Merry Christmas Bob.

BOB
And to you Fred and yours. Thank you.

(Bob goes out as E.S. emerges from his back office.)

E.S.
Fred as I live and breathe. What brings you to Beverly Hills at this
time of day; rush hour traffic and all.

FRED
Yes, I know and I tried to escape it but when I called, you were out.

E.S.
Oh, not really, just keeping up the appearance of being busy you
know the scene.

FRED
I do Uncle and wonder sometimes how I would have survived without
being represented by Scroge/Mayfield Entertainment Partners. And to that
end, we are having a Christmas dinner tonight and would love to have you
join us at our house in Hollywood. We'll come and get you of course.

E.S.
Fred, that's very kind of you but I've already accepted an
invitation from some actors who've been with us since Marley Mayfield joined the
company.

FRED
God rest his soul.

E.S
As well he should.

FRED
Well, I know everyone will be disappointed. We'll miss you Uncle
Scroge so Merry Christmas and Happy New Year if we don't see you before.

E.S.
Fred, I know you'll understand this, being a professional actor.
Christmas sucks! In the language of that perennially done play-slash-movie-slash-TV
Show-slash-movie on TV humbug!!! Drive safe kid. Click it or ticket.

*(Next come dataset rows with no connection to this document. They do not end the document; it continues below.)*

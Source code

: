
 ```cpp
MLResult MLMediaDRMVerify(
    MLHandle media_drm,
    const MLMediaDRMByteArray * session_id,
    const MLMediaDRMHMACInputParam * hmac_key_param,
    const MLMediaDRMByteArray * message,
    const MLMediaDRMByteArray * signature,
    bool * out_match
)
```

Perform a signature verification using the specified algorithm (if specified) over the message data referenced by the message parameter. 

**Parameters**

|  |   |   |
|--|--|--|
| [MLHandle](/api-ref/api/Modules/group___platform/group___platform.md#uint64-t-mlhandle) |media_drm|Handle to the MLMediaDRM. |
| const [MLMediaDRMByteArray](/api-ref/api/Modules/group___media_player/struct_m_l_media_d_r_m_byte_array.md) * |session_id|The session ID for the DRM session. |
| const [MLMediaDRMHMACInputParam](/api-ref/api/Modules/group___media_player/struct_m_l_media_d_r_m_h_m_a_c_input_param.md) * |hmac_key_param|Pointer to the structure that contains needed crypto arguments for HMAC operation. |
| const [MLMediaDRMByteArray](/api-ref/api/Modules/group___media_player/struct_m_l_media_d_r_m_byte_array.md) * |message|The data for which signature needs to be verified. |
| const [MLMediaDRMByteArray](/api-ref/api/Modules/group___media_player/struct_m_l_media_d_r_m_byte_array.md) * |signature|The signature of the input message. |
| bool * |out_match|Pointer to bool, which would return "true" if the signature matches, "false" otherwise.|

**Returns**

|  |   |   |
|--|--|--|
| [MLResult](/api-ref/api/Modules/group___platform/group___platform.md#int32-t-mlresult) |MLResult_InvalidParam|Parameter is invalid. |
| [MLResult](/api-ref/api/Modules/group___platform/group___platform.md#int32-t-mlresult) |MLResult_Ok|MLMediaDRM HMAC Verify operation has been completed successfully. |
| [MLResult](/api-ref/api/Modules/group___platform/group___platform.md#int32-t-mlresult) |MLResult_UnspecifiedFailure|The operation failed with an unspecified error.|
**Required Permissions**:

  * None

(They both laugh as Fred turns and goes out the front door. E.S.
walks to the door and locks it. He turns the sign in the window to closed. He turns
around and looks at the outer office.)

E.S.
Huh. After all these years I just never understood this insanity
for Christmas. People, rich or poor, out in the streets, in the stores, in the
restaurants , buying, buying, buying so when a certain morning arrives, they can all
get out of bed and tear open boxes and ribbons and stuffing to see what someone
else gave them. I guess its that gift part that really galls me. No one
gets anything for free! There's always some reason some payoff and that is
what all of this craziness around Christmas is all about.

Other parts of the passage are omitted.